Wood samples for lumber orders show varieties of antique heart pine, oak and cypress. They have heft, rich patina and a story. “We know where all our wood comes from. Most of what’s on the wall now came from barns and residential structures in Lexington, Sandy Run and Manning, South Carolina,” says Dyess. He gestures toward the wall and continues, “We can tell you where every one of these pieces came from, because we took them down.” For clients who love a sense of place, he provides photographs of the buildings from which the wood was salvaged.
I notice some attractive wall boards with an aqua wash. He explains: “That’s how the wood was when we found it. We do not stain or repaint. It’s as close to its found state as we can keep it.” (On request, he will add a clear coat or lightly plane the boards.)

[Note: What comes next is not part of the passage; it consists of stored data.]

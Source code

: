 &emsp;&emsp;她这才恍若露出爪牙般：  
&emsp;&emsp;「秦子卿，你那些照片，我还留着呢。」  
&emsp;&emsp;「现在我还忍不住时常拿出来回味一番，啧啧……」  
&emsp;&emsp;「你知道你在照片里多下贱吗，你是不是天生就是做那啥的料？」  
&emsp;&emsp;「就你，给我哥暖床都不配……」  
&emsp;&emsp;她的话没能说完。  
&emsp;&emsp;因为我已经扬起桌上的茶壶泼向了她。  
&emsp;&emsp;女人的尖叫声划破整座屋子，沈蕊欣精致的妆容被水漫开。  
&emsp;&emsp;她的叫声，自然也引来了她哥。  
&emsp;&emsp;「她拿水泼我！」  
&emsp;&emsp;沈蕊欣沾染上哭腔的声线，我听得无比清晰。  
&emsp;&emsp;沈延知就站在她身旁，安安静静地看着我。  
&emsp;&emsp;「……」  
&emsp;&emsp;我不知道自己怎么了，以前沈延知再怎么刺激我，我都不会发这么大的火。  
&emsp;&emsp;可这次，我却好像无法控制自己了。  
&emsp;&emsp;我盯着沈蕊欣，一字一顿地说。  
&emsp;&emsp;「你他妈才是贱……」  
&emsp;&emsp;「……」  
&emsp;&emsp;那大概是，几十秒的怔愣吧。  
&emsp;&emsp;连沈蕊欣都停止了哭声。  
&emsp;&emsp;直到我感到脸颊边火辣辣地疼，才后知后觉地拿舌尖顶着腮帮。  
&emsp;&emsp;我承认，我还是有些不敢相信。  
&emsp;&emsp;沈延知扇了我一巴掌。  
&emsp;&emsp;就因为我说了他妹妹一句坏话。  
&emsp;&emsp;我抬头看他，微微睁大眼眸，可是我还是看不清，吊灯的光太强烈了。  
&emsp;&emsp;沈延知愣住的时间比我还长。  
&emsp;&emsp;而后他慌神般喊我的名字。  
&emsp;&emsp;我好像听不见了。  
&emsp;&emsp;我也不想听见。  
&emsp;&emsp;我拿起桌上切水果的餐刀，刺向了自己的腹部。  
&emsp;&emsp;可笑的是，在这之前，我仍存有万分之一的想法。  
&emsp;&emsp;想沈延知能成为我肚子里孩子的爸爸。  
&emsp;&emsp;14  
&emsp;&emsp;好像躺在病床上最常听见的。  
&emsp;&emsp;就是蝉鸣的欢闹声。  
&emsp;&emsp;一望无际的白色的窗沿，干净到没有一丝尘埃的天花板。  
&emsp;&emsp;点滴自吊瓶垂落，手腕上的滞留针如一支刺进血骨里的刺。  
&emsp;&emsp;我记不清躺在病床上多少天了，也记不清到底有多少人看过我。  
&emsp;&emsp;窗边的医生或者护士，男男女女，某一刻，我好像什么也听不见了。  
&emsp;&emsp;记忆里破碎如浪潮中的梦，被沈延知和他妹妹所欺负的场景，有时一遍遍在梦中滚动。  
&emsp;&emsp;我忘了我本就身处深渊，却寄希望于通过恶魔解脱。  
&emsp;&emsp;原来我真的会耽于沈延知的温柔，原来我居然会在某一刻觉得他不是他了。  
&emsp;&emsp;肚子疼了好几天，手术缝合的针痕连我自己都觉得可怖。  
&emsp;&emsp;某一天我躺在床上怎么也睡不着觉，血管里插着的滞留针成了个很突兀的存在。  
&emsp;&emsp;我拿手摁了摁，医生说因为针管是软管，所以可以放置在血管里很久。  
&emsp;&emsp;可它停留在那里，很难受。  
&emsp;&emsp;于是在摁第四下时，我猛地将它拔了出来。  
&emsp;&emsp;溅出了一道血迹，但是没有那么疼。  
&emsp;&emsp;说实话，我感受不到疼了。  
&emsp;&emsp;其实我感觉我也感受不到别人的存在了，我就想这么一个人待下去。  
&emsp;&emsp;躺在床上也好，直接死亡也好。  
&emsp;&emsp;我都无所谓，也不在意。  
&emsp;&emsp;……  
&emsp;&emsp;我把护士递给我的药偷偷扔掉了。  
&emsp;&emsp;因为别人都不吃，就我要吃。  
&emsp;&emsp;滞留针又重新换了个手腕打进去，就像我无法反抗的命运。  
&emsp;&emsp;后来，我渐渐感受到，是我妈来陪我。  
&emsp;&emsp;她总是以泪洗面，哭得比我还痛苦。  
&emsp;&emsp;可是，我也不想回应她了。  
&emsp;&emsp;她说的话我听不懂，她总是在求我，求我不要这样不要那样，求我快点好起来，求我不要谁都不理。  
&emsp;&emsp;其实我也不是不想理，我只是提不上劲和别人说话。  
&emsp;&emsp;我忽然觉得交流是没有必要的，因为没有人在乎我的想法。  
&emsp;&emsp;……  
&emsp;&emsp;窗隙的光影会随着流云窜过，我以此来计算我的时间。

“We’re a full-service deconstruction company,” he says. “We go from the roof down and can also clear the land.” It’s a competitively priced alternative to full-on demolition that appeals to people’s green ethos. Encore recovers anywhere from 40 to 60 percent of material that would otherwise go to a landfill. Dyess sorts the wood, cleans it and de-nails it for clients seeking unique and authentic accent walls, flooring or wood for furniture projects.
Most people don’t understand the salvage business. Dyess gets frequent calls from people offering to sell him old structures at top dollar. “It doesn’t quite work that way,” he explains. “It costs money to tear down a building. Our dump fee alone is usually around $3,000 on a salvage, because, as much as you want to, you can’t save everything.” Dyess encourages salvage over demolition: “You let it rot or you destroy it, and the history is gone.”
Encore works only on structures from the South, generally pre-1920. Now, he’s particularly excited about cypress logs from a barn in Savannah—more than 150 are waiting to be cleaned and sorted.
Dyess splits his time between driving to Atlanta trade shows and making weekly custom-furniture deliveries to Charleston. In addition to reclaimed wood, Encore is sought out for its one-of-a-kind iron and wood tables, which Dyess has created for individuals and commercial clients in Hilton Head, Mount Pleasant and Atlanta. An in-progress barrel sofa in the workshop looks like it will have no trouble finding a new home.
Being located in a one-horse town doesn’t seem to hurt business. “People find us!” he exclaims. As if on cue, a woman walks in wanting to know more. It will be easier to find Dyess when he opens a second location near Charleston later this year. “There aren’t too many showrooms with antique wood. We want people who share our passion for beauty and history to be able to find what they’re looking for.”
Jane Catoe is a freelance writer from James Island, S.C.